[DATA]

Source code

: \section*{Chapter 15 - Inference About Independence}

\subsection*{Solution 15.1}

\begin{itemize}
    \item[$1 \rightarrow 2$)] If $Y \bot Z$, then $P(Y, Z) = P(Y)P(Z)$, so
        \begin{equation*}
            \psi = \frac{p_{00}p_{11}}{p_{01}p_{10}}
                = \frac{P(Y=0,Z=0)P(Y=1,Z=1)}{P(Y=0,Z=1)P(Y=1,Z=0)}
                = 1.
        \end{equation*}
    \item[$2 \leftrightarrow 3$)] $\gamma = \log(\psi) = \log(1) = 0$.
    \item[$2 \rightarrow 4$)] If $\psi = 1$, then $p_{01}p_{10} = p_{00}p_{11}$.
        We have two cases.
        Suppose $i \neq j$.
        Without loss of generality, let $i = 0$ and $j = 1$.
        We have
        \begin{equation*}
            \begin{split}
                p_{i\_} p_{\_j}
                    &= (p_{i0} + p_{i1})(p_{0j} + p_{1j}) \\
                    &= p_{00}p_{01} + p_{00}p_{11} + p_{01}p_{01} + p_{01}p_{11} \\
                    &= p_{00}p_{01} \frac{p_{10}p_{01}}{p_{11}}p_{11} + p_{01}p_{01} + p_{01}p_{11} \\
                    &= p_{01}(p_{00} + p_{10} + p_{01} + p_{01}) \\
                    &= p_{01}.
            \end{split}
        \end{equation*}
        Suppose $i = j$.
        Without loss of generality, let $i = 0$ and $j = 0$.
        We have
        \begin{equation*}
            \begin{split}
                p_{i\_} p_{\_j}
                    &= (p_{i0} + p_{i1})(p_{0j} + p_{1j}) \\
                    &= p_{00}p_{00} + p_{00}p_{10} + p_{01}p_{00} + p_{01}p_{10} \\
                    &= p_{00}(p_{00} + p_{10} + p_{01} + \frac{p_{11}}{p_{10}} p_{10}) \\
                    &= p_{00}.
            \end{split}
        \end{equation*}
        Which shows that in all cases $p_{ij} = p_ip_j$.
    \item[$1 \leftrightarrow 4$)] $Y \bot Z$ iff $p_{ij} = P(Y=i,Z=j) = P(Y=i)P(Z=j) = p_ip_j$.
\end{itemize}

[/DATA]

_REQUIRED WORK:_ Word for word, set down the lines from the beginning of the records through the line that holds "Suppose $i = j$.". Leave out the rest.

_EXERCISE RESPONSE:_
Source code

: \section*{Chapter 15 - Inference About Independence}

\subsection*{Solution 15.1}

\begin{itemize}
    \item[$1 \rightarrow 2$)] If $Y \bot Z$, then $P(Y, Z) = P(Y)P(Z)$, so
        \begin{equation*}
            \psi = \frac{p_{00}p_{11}}{p_{01}p_{10}}
                = \frac{P(Y=0,Z=0)P(Y=1,Z=1)}{P(Y=0,Z=1)P(Y=1,Z=0)}
                = 1.
        \end{equation*}
    \item[$2 \leftrightarrow 3$)] $\gamma = \log(\psi) = \log(1) = 0$.
    \item[$2 \rightarrow 4$)] If $\psi = 1$, then $p_{01}p_{10} = p_{00}p_{11}$.
        We have two cases.
        Suppose $i \neq j$.
        Without loss of generality, let $i = 0$ and $j = 1$.
        We have
        \begin{equation*}
            \begin{split}
                p_{i\_} p_{\_j}
                    &= (p_{i0} + p_{i1})(p_{0j} + p_{1j}) \\
                    &= p_{00}p_{01} + p_{00}p_{11} + p_{01}p_{01} + p_{01}p_{11} \\
                    &= p_{00}p_{01} \frac{p_{10}p_{01}}{p_{11}}p_{11} + p_{01}p_{01} + p_{01}p_{11} \\
                    &= p_{01}(p_{00} + p_{10} + p_{01} + p_{01}) \\
                    &= p_{01}.
            \end{split}
        \end{equation*}
        Suppose $i = j$.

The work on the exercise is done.